Fergie Chambers is in a cafe in Tunis, Tunisia, on February 8, 2024. Chedly Ben Ibrahim/AP
Last week, Spanish authorities arrested far-left activist Fergie Chambers in Ibiza after the US Department of Justice called for him to be extradited on international money-laundering charges. His family has denied the charges and claims that Chambers is a victim of political persecution. “Fergie is being jailed because he uses his wealth to support Palestine and those suffering genocide in Gaza,” Chambers’ partner, Stella Schnabel, wrote in a statement reported by the Guardian. “In short, he is facing political persecution for having dedicated his life to building a better society, rather than exploiting people and profiting from war.” If convicted, Chambers could face up to 30 years in federal prison.
According to reports in multiple news outlets, the indictment, which is currently sealed, accuses Chambers of transferring $7.5 million to bank accounts in Tunisia, where he lives, with the alleged intent of providing support to organizations designated as terrorist groups by the US government. Chambers’ legal team and family maintain that these funds were not used to aid terrorist groups, but instead for the work he has supported in Palestine, which is humanitarian in nature.
As I reported in 2024, Chambers’ fortune comes from his father’s family’s company, Cox Enterprises, a global conglomerate with automotive and media holdings worth nearly $30 billion. In July 2023, Chambers divested from the family business because of political differences. He told me he received $250 million and will get an undisclosed additional sum in the coming years.
To convict Chambers, the Trump administration will have to make a convincing case that he intended to use the money he transferred to his accounts to support terrorist groups. On social media and in the press, where Chambers is a notorious firebrand, they will find ample evidence of his support for the Palestinian military group Hamas, a US-designated terrorist organization. On October 14, 2023, seven days after Hamas’ brutal attack on Israel, he posted on X, “No faction of the Palestinian resistance, Hamas or other, has done *anything* wrong.” Eight days later, he wrote in another post that “Israel has no right to exist.”
In the past, Chambers has also supported radical activist groups such as Palestine Action, now known in the United States as Unity of Fields, which celebrated Hamas’ October 7th massacre. Activists associated with these groups have been convicted of criminal damage, including using a van to ram through the fence of a defense technology company in 2024 and defacing the property of companies, universities, and private residences.
When I interviewed Chambers in 2024, he was characteristically frank about his political views:
While the broader Cox family’s political reputation is squarely centrist, Chambers’ is somewhere in the vicinity of Chairman Mao.
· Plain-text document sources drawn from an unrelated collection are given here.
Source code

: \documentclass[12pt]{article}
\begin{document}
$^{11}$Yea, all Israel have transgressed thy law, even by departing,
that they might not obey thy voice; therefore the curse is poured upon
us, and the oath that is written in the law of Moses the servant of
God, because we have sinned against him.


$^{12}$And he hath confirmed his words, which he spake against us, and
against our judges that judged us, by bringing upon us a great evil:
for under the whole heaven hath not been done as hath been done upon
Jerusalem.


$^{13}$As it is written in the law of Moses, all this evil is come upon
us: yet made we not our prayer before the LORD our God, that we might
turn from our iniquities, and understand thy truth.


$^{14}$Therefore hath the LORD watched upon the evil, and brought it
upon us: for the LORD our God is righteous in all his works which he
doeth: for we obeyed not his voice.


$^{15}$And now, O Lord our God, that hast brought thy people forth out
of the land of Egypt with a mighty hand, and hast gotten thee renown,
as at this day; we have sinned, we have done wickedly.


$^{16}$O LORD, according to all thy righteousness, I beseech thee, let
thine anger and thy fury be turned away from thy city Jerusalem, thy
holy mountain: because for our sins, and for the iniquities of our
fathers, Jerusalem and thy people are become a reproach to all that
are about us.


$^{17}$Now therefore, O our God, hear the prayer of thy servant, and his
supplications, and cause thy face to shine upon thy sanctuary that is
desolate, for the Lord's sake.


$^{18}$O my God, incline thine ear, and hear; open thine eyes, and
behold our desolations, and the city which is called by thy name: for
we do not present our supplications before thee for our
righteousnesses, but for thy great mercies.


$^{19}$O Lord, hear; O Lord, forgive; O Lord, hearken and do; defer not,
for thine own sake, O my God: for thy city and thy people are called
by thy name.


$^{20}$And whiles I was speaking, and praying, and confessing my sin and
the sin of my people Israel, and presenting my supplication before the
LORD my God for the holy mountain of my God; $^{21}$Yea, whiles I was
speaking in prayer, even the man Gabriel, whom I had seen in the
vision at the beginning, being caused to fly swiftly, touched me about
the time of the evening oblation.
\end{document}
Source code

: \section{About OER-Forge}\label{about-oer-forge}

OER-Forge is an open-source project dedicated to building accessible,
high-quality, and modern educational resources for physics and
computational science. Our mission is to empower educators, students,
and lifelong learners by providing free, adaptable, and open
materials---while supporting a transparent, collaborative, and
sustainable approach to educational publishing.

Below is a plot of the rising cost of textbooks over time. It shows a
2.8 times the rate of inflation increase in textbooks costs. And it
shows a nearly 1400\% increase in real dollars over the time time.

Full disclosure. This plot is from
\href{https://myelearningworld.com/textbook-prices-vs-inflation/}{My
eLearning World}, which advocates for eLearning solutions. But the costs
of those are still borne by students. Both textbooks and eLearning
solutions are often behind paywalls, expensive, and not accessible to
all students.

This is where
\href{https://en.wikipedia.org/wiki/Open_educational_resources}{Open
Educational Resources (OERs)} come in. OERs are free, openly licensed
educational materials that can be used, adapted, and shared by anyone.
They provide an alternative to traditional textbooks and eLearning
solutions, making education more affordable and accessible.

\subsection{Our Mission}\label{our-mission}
When we spoke—after a few weeks of phone tag that involved me missing some pre-dawn calls back from Chambers—he seemed to relish defying mainstream orthodoxy, calling Russian President Vladimir Putin “one of the better statesmen of our century,” and describing Hamas’ October 7 attack as “a moment of hope and inspiration for tens of millions of people.” While he denies a recent claim in Los Angeles Magazine that he chants “death to America” every day, he allows that the idea is more or less true. “I think the most important thing for the prosperity of humanity is the destruction of the US,” he told me.
When we spoke, Chambers had recently converted to Islam and moved to Tunisia. There were, he told me at the time, “definitely murmurings of the FBI looking at me.”